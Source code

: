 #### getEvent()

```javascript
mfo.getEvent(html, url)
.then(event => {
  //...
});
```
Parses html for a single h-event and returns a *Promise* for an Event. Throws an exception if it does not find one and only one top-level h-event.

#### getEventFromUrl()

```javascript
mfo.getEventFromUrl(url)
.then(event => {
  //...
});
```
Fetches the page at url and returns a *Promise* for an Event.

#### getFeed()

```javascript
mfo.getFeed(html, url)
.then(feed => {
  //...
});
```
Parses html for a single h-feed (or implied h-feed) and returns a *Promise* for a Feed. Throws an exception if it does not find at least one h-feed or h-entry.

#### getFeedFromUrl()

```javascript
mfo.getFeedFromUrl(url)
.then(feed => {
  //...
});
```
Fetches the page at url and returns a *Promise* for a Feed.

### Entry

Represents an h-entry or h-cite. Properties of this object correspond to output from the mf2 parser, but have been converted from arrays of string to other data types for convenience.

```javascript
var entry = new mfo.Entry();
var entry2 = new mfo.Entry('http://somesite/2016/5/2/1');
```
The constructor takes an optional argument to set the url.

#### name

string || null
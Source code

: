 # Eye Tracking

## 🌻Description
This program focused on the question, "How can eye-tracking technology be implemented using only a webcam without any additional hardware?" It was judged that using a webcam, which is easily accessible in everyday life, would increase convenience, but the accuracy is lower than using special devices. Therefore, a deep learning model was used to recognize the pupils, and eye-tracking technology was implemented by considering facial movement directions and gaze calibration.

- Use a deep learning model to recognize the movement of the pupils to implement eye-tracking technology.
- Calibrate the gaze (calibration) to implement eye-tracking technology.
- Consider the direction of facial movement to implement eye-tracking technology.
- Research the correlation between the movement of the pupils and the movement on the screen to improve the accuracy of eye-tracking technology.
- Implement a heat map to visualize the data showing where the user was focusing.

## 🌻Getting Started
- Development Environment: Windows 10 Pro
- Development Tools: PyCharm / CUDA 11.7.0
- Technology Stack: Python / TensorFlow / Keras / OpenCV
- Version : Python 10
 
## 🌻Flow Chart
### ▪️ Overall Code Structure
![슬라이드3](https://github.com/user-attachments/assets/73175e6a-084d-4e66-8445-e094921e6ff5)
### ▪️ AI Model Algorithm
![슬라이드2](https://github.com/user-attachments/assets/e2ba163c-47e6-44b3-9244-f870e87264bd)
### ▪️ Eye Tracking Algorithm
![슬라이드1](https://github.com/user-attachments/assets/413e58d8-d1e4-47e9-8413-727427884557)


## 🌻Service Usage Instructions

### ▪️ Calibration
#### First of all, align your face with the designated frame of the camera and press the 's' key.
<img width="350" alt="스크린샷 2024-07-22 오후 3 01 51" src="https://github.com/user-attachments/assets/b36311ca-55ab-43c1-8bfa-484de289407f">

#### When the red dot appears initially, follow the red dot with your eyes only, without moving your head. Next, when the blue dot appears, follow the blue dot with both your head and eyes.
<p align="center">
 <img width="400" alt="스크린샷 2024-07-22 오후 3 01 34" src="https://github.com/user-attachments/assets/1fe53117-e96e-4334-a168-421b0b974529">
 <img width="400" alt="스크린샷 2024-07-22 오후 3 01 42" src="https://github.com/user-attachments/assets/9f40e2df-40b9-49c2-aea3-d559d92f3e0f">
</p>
□ □ □ □ □
* **What the task asks**:
A single number is the answer: the number of lines in the entries that contain "Development".

* **Written answer**:
2